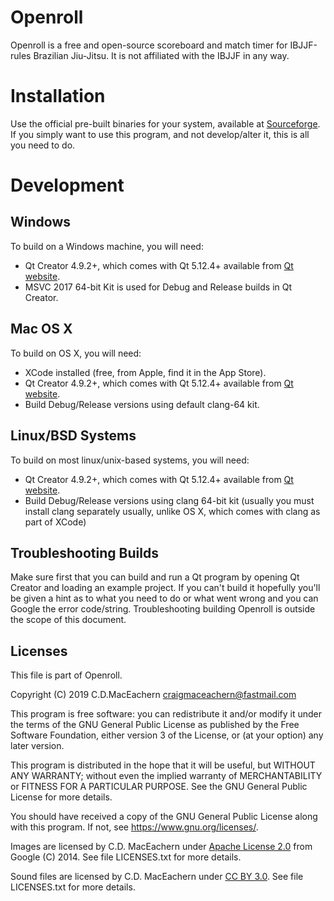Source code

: # Openroll

Openroll is a free and open-source scoreboard and match timer for IBJJF-rules
Brazilian Jiu-Jitsu. It is not affiliated with the IBJJF in any way.

# Installation
Use the official pre-built binaries for your system, available at
[Sourceforge](https://openroll.sourceforge.io). If you simply want to use this
program, and not develop/alter it, this is all you need to do.

# Development
## Windows
To build on a Windows machine, you will need:

* Qt Creator 4.9.2+, which comes with Qt 5.12.4+ available from [Qt website](https://www.qt.io/download).
* MSVC 2017 64-bit Kit is used for Debug and Release builds in Qt Creator.

## Mac OS X
To build on OS X, you will need:

* XCode installed (free, from Apple, find it in the App Store).
* Qt Creator 4.9.2+, which comes with Qt 5.12.4+ available from [Qt website](https://www.qt.io/download).
* Build Debug/Release versions using default clang-64 kit.

## Linux/BSD Systems
To build on most linux/unix-based systems, you will need:

* Qt Creator 4.9.2+, which comes with Qt 5.12.4+ available from [Qt website](https://www.qt.io/download).
* Build Debug/Release versions using clang 64-bit kit (usually you must
install clang separately usually, unlike OS X, which comes with clang as part
of XCode)

## Troubleshooting Builds
Make sure first that you can build and run a Qt program by opening Qt Creator
and loading an example project. If you can't build it hopefully you'll be given
a hint as to what you need to do or what went wrong and you can Google the
error code/string. Troubleshooting building Openroll is outside the scope of
this document.

## Licenses
This file is part of Openroll.

Copyright (C) 2019 C.D.MacEachern <craigmaceachern@fastmail.com>

This program is free software: you can redistribute it and/or modify
it under the terms of the GNU General Public License as published by
the Free Software Foundation, either version 3 of the License, or
(at your option) any later version.

This program is distributed in the hope that it will be useful,
but WITHOUT ANY WARRANTY; without even the implied warranty of
MERCHANTABILITY or FITNESS FOR A PARTICULAR PURPOSE.  See the
GNU General Public License for more details.

You should have received a copy of the GNU General Public License
along with this program.  If not, see <https://www.gnu.org/licenses/>.

Images are licensed by C.D. MacEachern under [Apache License
2.0](https://www.apache.org/licenses/LICENSE-2.0.html) from Google (C) 2014.
See file LICENSES.txt for more details.

Sound files are licensed by C.D. MacEachern under [CC BY
3.0](https://creativecommons.org/licenses/by/3.0/legalcode). See file
LICENSES.txt for more details.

-- Brief --
Write out the data above in full and exactly, but not the pictures.

-- Reply --
Source code

: # Openroll

Openroll is a free and open-source scoreboard and match timer for IBJJF-rules
Brazilian Jiu-Jitsu. It is not affiliated with the IBJJF in any way.

# Installation
Use the official pre-built binaries for your system, available at
[Sourceforge](https://openroll.sourceforge.io). If you simply want to use this
program, and not develop/alter it, this is all you need to do.

# Development
## Windows
To build on a Windows machine, you will need:

* Qt Creator 4.9.2+, which comes with Qt 5.12.4+ available from [Qt website](https://www.qt.io/download).
* MSVC 2017 64-bit Kit is used for Debug and Release builds in Qt Creator.

## Mac OS X
To build on OS X, you will need:

* XCode installed (free, from Apple, find it in the App Store).
* Qt Creator 4.9.2+, which comes with Qt 5.12.4+ available from [Qt website](https://www.qt.io/download).
* Build Debug/Release versions using default clang-64 kit.

## Linux/BSD Systems
To build on most linux/unix-based systems, you will need:

* Qt Creator 4.9.2+, which comes with Qt 5.12.4+ available from [Qt website](https://www.qt.io/download).
* Build Debug/Release versions using clang 64-bit kit (usually you must
install clang separately usually, unlike OS X, which comes with clang as part
of XCode)

## Troubleshooting Builds
Make sure first that you can build and run a Qt program by opening Qt Creator
and loading an example project. If you can't build it hopefully you'll be given
a hint as to what you need to do or what went wrong and you can Google the
error code/string. Troubleshooting building Openroll is outside the scope of
this document.

## Licenses
This file is part of Openroll.

Copyright (C) 2019 C.D.MacEachern <craigmaceachern@fastmail.com>

This program is free software: you can redistribute it and/or modify
it under the terms of the GNU General Public License as published by
the Free Software Foundation, either version 3 of the License, or
(at your option) any later version.

This program is distributed in the hope that it will be useful,
but WITHOUT ANY WARRANTY; without even the implied warranty of
MERCHANTABILITY or FITNESS FOR A PARTICULAR PURPOSE.  See the
GNU General Public License for more details.

You should have received a copy of the GNU General Public License
along with this program.  If not, see <https://www.gnu.org/licenses/>.

Images are licensed by C.D. MacEachern under [Apache License
2.0](https://www.apache.org/licenses/LICENSE-2.0.html) from Google (C) 2014.
See file LICENSES.txt for more details.

Sound files are licensed by C.D. MacEachern under [CC BY
3.0](https://creativecommons.org/licenses/by/3.0/legalcode). See file
LICENSES.txt for more details.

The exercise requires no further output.